18.12.11

Baffling Decision Theatre Featuring: Ringer!


Perhaps the ultimate guilty-pleasure TV show, Ringer is the absurd tale of a woman who goes on the run from the mob and takes over the life of a twin sister she thinks is dead, but really the sister is a scheming villain who wants to steal all of her husband's money and disappear somehow. I'm not clear on the details, since (at the time of writing this), the season is just eight episodes in.

On top of the amazingly crazy premise, the show's madness is assisted by writers who have apparently never met a person, ever. Nearly everyone on the show makes baffling, impossible decisions when confronted with any problem, to the point where the average viewer's jaw will be on the floor three or four times per episode. These aren't examples of people getting in a bad situation and doing something dumb on the spur of the moment because they can't think straight - these are people going through elaborate, multi-step plans to accomplish nonsensical goals for reasons that are coherent to no one.

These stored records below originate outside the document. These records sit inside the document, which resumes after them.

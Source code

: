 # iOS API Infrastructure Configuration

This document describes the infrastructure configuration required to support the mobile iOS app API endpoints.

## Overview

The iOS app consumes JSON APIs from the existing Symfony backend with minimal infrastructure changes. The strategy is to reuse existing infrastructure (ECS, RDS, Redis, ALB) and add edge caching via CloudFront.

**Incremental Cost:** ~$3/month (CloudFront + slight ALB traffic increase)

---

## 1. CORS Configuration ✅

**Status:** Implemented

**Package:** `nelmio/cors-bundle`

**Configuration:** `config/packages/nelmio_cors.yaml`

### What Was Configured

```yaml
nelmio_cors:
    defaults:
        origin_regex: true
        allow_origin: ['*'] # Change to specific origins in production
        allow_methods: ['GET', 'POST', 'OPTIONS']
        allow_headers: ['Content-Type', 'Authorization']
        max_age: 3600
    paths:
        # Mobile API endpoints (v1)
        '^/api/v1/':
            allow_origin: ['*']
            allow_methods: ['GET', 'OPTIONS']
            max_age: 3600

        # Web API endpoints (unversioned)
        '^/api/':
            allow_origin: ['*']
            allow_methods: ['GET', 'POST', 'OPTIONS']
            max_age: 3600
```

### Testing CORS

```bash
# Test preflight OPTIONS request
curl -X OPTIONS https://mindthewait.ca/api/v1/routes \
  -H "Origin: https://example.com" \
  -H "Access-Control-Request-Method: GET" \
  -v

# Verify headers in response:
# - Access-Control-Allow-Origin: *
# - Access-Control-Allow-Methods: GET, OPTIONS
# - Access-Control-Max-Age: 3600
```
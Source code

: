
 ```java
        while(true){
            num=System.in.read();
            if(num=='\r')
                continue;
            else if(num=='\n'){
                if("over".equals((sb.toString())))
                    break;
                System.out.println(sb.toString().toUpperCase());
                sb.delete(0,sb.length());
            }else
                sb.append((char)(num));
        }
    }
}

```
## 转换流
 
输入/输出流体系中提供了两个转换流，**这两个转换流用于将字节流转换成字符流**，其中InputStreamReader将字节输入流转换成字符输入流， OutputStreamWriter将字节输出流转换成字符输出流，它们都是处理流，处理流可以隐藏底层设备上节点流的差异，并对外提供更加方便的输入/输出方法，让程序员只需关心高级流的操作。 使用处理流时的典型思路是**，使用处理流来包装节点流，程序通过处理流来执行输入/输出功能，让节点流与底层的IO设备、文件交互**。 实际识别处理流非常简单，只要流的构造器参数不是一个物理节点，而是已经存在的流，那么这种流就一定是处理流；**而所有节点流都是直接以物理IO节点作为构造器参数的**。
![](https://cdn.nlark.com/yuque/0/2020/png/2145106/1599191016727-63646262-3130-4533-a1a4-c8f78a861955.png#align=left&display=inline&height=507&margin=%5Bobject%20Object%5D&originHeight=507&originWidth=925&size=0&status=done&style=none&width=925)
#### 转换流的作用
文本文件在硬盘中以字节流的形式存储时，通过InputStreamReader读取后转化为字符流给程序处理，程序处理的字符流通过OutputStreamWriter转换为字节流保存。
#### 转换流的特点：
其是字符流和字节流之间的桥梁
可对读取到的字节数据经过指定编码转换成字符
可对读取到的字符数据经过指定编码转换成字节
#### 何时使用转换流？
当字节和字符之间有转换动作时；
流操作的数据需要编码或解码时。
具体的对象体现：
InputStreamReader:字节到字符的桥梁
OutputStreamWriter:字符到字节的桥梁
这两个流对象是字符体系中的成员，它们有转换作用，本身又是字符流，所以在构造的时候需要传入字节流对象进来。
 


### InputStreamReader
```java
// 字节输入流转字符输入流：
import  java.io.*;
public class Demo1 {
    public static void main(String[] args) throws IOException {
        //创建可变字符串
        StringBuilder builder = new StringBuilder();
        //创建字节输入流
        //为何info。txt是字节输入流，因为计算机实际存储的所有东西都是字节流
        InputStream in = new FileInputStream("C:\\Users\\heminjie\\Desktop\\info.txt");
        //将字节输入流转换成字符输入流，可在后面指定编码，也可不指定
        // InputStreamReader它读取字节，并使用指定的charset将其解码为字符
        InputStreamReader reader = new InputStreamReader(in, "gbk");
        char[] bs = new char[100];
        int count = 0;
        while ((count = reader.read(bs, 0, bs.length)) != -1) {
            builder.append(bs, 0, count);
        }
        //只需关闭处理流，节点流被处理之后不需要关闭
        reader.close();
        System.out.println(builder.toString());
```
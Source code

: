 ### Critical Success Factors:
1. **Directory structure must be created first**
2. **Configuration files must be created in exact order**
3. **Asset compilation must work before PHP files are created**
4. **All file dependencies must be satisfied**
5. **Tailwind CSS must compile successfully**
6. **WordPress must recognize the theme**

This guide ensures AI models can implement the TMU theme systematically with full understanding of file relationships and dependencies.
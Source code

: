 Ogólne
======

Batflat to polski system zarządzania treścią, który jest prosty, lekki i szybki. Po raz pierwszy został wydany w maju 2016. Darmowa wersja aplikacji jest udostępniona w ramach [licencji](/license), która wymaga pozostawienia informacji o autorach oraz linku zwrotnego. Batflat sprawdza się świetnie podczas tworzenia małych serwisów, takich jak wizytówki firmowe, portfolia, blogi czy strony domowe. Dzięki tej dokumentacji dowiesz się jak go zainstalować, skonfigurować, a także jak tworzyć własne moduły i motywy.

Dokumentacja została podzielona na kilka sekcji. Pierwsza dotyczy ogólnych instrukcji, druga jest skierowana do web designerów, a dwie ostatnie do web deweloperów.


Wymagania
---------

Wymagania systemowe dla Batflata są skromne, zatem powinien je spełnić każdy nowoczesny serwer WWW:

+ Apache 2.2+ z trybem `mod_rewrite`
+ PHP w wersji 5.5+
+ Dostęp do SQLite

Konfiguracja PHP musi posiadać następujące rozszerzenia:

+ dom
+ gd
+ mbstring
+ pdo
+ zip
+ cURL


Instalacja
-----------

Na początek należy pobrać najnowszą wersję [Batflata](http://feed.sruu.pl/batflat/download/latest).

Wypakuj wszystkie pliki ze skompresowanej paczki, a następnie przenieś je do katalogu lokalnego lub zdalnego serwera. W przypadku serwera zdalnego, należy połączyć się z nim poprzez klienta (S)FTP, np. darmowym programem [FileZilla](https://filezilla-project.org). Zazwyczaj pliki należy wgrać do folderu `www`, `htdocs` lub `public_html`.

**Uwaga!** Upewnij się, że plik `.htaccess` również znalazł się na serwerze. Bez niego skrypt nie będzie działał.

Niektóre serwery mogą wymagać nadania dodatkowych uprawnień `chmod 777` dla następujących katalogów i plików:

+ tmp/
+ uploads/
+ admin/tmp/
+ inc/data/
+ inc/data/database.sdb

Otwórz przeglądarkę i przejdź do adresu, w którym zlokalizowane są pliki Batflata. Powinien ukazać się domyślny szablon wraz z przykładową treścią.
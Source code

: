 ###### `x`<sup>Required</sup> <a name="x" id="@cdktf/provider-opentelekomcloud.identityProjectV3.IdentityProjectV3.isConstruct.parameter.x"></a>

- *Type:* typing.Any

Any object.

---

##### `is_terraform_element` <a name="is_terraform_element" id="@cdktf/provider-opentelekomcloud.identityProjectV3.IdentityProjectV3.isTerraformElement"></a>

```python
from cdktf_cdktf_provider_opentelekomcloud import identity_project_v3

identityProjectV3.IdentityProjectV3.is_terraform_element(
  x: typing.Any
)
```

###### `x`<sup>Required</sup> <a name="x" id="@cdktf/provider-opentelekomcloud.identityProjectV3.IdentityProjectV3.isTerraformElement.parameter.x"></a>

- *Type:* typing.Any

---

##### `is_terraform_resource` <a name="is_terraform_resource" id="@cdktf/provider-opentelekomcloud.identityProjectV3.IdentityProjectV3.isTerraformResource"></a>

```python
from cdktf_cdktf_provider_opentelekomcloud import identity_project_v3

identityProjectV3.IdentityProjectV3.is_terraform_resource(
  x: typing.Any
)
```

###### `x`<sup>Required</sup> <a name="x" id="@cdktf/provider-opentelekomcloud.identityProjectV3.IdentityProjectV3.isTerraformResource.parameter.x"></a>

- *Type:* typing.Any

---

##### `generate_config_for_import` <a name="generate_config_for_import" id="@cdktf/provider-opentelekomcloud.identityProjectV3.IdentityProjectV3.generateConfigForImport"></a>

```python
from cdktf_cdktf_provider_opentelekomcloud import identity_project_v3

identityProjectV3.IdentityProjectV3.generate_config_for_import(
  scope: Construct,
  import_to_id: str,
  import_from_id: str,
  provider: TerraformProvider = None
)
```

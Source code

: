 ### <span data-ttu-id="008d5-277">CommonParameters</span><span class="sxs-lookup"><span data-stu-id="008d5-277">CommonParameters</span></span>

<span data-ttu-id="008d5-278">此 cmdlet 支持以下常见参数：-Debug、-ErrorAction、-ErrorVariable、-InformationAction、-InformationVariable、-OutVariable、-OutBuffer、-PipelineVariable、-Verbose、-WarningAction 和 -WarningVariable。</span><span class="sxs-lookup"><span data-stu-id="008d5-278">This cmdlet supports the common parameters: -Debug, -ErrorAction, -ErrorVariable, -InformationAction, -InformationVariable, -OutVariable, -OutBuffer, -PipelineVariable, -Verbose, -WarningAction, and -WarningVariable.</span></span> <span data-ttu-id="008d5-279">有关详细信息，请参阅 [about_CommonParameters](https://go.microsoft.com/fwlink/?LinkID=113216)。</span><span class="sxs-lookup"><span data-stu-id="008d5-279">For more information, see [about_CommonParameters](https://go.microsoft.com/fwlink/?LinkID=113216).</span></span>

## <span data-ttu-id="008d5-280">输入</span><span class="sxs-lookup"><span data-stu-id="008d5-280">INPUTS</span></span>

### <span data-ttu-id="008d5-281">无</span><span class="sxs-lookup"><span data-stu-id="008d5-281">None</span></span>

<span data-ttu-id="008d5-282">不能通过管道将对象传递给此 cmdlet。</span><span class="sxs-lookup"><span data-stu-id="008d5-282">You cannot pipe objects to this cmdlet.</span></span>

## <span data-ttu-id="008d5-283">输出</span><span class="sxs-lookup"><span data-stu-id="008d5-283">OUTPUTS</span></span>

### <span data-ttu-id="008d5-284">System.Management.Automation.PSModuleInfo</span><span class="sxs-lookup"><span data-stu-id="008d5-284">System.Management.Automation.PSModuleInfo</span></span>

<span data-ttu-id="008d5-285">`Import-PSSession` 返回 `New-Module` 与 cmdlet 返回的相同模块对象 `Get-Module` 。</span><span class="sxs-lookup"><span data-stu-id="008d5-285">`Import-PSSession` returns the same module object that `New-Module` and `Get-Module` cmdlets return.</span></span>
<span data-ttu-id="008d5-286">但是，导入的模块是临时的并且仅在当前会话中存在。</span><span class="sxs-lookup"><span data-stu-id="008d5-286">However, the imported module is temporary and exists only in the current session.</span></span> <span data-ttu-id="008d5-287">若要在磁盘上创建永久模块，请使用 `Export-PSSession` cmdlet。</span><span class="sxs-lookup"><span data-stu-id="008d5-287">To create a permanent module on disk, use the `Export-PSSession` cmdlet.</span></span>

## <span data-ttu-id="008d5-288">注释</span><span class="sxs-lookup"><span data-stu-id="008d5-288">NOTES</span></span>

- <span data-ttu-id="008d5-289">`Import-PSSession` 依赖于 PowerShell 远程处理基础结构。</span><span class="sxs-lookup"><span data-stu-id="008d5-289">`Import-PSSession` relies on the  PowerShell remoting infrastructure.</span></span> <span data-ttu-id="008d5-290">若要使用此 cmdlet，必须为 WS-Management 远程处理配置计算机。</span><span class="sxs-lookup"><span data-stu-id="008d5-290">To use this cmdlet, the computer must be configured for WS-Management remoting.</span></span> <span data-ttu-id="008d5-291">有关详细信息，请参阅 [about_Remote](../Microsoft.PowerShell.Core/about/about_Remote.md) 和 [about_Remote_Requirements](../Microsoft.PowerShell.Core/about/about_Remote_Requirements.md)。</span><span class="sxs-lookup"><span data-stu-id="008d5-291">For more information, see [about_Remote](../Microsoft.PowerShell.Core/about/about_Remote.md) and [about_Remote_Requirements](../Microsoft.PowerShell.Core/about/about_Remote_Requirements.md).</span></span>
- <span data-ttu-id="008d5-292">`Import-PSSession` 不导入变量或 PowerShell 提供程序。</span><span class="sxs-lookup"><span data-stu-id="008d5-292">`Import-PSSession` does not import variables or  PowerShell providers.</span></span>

I offer, for elucidation, two examples.


1 - The situation: Evil Sister's best friend has disappeared. Cheating Husband thinks good sister (who he thinks is evil sister - this gets confusing fast) killed her, so he covered up the crime as best he could. Now the police think he's involved in her disappearance/death, but in reality, both of them are innocent. Good sister is upset because while the cops are wasting time looking at the husband, they won't be searching for the real killers.

Her solution: Find murder evidence and plant her own fingerprints on it.

But why would she do something like that? Excellent question! I have no idea. She claims it's to clear cheating husband so the police will stop being distracted, but all she's accomplished is to send them on an even more pointless wild goose chase, since now they're looking for her. And further police scrutiny is the absolute last thing she needs, given that she's living a double life and on the run from the mob.

2 - The situation: Good sister's NA sponsor/boyfriend (yeah, she makes plenty of bad decisions) has been kidnapped by the mob boss good sister was supposed to testify against. He's held for a week, hooked on heroin, and then let go, in the hopes that he'll lead the mob to good sister.

His solution: Go to see good sister.

But why would he do something like that? God only knows! What's lost in his decision-making process is the fact that by kidnapping the sponsor and then letting him go, the mob boss has accidentally solved all of the FBI's problems. Kidnapping is as serious a crime as murder, and  since he committed the act in hopes of intimidating a witness in a federal murder investigation, that opens up all sorts of avenues of investigation. The entire motive for good sister going on the run - she was the only witness to mob boss' crime, and he wanted to killer her before she could testify - has just been nullified, since the mob boss has just committed an equally serious crime, and left another witness alive.

In a subsequent episode the sponsor/boyfriend will claim that no one would believe him, since he's a drug addict - but his situation is actually better than good sister's was. In her case she was the only witness to a murder and there was no physical evidence - and she's a drug user as well. In his case there was DNA evidence - collected by the FBI - which proves that the mob boss' goons were stalking the sponsor. As for his word against the villain's in court, one of them is a respected teacher who - until he was kidnapped and given heroin, had been sober for five years. The other is a sleazy native mob boss who's known publicly to be a drug dealer and runs a strip club. Which of those two would a jury be more likely to side with?

One final note - in episode eight, we discover that the man evil sister has been sleeping with in Paris is a subordinate of her husband's. He comes to New York for a dinner meeting, and is surprised to see good sister there. Upon meeting her, he acts like they know one another, and explicitly mentions the affair that they've been having. Good sister neither finds this the least bit suspicious, nor does she pursue the matter in any way.

But why would she do something like that? Who knows? God, I love this show.